Technical: Checks execution status for recursion_limit (definitive hit), monitors the ratio of completed supersteps to configured recursion limit (flags at >90%), and detects unbounded node repetition (same node appearing in 3+ distinct supersteps).
Examples (non-technical):
- Your agent was set to a maximum of 25 steps but the task needed 30 -- it stopped mid-work
- The agent kept going back to the same planning step over and over until it hit the limit
- The agent used 23 of its 25 allowed steps -- it's about to hit the wall
Examples (technical):
- Graph status:
"recursion_limit"-- hard stop after exhausting configured limit - Superstep ratio: 23/25 = 0.92 (threshold: 0.90 -- approaching limit warning)
- Node
"planner"appears in supersteps [1, 4, 7, 10, 13] -- repeating every 3 steps (unbounded cycle) - Recursion limit set to 10 but task requires tool-call → result → tool-call chains of 15+ steps
Detection methods:
- Status Check: Definitive detection when
status == "recursion_limit" - Ratio Monitoring: Warns when
supersteps / recursion_limit > 0.90 - Node Repetition Analysis: Flags nodes appearing in 3+ distinct supersteps (configurable threshold)
Sub-types: recursion_limit_hit, approaching_limit, node_repetition
State Corruption¶
| Field | Value |
|---|---|
| Detector key | langgraph_state_corruption |
| Severity | High |
Plain language: Your agent's state got corrupted between steps.
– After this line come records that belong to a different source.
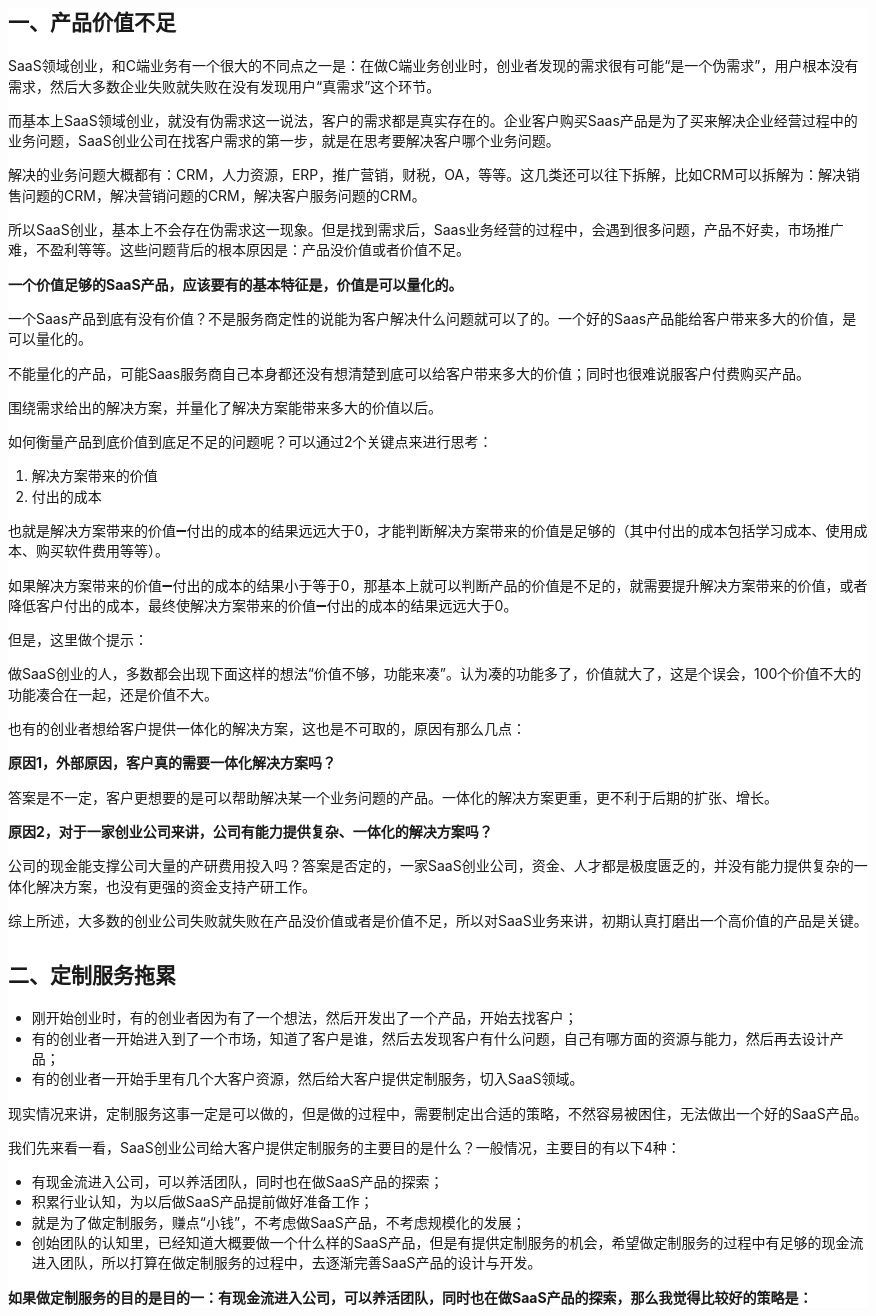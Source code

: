 ## 一、产品价值不足

SaaS领域创业，和C端业务有一个很大的不同点之一是：在做C端业务创业时，创业者发现的需求很有可能“是一个伪需求”，用户根本没有需求，然后大多数企业失败就失败在没有发现用户“真需求”这个环节。

而基本上SaaS领域创业，就没有伪需求这一说法，客户的需求都是真实存在的。企业客户购买Saas产品是为了买来解决企业经营过程中的业务问题，SaaS创业公司在找客户需求的第一步，就是在思考要解决客户哪个业务问题。

解决的业务问题大概都有：CRM，人力资源，ERP，推广营销，财税，OA，等等。这几类还可以往下拆解，比如CRM可以拆解为：解决销售问题的CRM，解决营销问题的CRM，解决客户服务问题的CRM。

所以SaaS创业，基本上不会存在伪需求这一现象。但是找到需求后，Saas业务经营的过程中，会遇到很多问题，产品不好卖，市场推广难，不盈利等等。这些问题背后的根本原因是：产品没价值或者价值不足。

**一个价值足够的SaaS产品，应该要有的基本特征是，价值是可以量化的。**

一个Saas产品到底有没有价值？不是服务商定性的说能为客户解决什么问题就可以了的。一个好的Saas产品能给客户带来多大的价值，是可以量化的。

不能量化的产品，可能Saas服务商自己本身都还没有想清楚到底可以给客户带来多大的价值；同时也很难说服客户付费购买产品。

围绕需求给出的解决方案，并量化了解决方案能带来多大的价值以后。

如何衡量产品到底价值到底足不足的问题呢？可以通过2个关键点来进行思考：

1.  解决方案带来的价值
2.  付出的成本

也就是解决方案带来的价值➖付出的成本的结果远远大于0，才能判断解决方案带来的价值是足够的（其中付出的成本包括学习成本、使用成本、购买软件费用等等）。

如果解决方案带来的价值➖付出的成本的结果小于等于0，那基本上就可以判断产品的价值是不足的，就需要提升解决方案带来的价值，或者降低客户付出的成本，最终使解决方案带来的价值➖付出的成本的结果远远大于0。

但是，这里做个提示：

做SaaS创业的人，多数都会出现下面这样的想法“价值不够，功能来凑”。认为凑的功能多了，价值就大了，这是个误会，100个价值不大的功能凑合在一起，还是价值不大。

也有的创业者想给客户提供一体化的解决方案，这也是不可取的，原因有那么几点：

**原因1，外部原因，客户真的需要一体化解决方案吗？**

答案是不一定，客户更想要的是可以帮助解决某一个业务问题的产品。一体化的解决方案更重，更不利于后期的扩张、增长。

**原因2，对于一家创业公司来讲，公司有能力提供复杂、一体化的解决方案吗？**

公司的现金能支撑公司大量的产研费用投入吗？答案是否定的，一家SaaS创业公司，资金、人才都是极度匮乏的，并没有能力提供复杂的一体化解决方案，也没有更强的资金支持产研工作。

综上所述，大多数的创业公司失败就失败在产品没价值或者是价值不足，所以对SaaS业务来讲，初期认真打磨出一个高价值的产品是关键。

## 二、定制服务拖累

*   刚开始创业时，有的创业者因为有了一个想法，然后开发出了一个产品，开始去找客户；
*   有的创业者一开始进入到了一个市场，知道了客户是谁，然后去发现客户有什么问题，自己有哪方面的资源与能力，然后再去设计产品；
*   有的创业者一开始手里有几个大客户资源，然后给大客户提供定制服务，切入SaaS领域。

现实情况来讲，定制服务这事一定是可以做的，但是做的过程中，需要制定出合适的策略，不然容易被困住，无法做出一个好的SaaS产品。

我们先来看一看，SaaS创业公司给大客户提供定制服务的主要目的是什么？一般情况，主要目的有以下4种：

*   有现金流进入公司，可以养活团队，同时也在做SaaS产品的探索；
*   积累行业认知，为以后做SaaS产品提前做好准备工作；
*   就是为了做定制服务，赚点“小钱”，不考虑做SaaS产品，不考虑规模化的发展；
*   创始团队的认知里，已经知道大概要做一个什么样的SaaS产品，但是有提供定制服务的机会，希望做定制服务的过程中有足够的现金流进入团队，所以打算在做定制服务的过程中，去逐渐完善SaaS产品的设计与开发。

**如果做定制服务的目的是目的一：有现金流进入公司，可以养活团队，同时也在做SaaS产品的探索，那么我觉得比较好的策略是：**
Values changed type unexpectedly, important fields disappeared, identity fields were modified, or counters went backwards -- things that should never happen.
Technical: Performs 10 integrity checks across consecutive state snapshots: type changes, null injection, field deletion, value explosion (>10x container growth), list shrinkage (append-only violation), identity field mutation (user_id, session_id, etc.), counter decreases, value jumps (>100x), suspicious field injection, and node error signals containing corruption keywords.
Examples (non-technical):
- The user ID changed mid-conversation -- the agent confused who it was talking to
- A counter that should only go up suddenly went backwards
- A list of messages that should only grow got shorter -- messages were lost
Examples (technical):
- Type change:
state["price"]transitions fromfloattostrbetween supersteps 3 and 4 - Identity mutation:
state["user_id"]changes from"usr_abc"to"usr_xyz"(immutable field violated) - Counter decrease:
state["step_count"]goes from 8 to 5 (monotonic violation) - Value explosion:
state["messages"]grows from 3 items to 45 items in one superstep (>10x) - Null injection:
state["context"]was{"key": "value"}but becomesNone - Node error: agent node output contains
"state_error: schema violation"
Detection methods:
- Type Drift Detection: Flags same key changing Python type between snapshots
- Identity Field Protection: Monitors immutable fields (user_id, session_id, thread_id, etc.)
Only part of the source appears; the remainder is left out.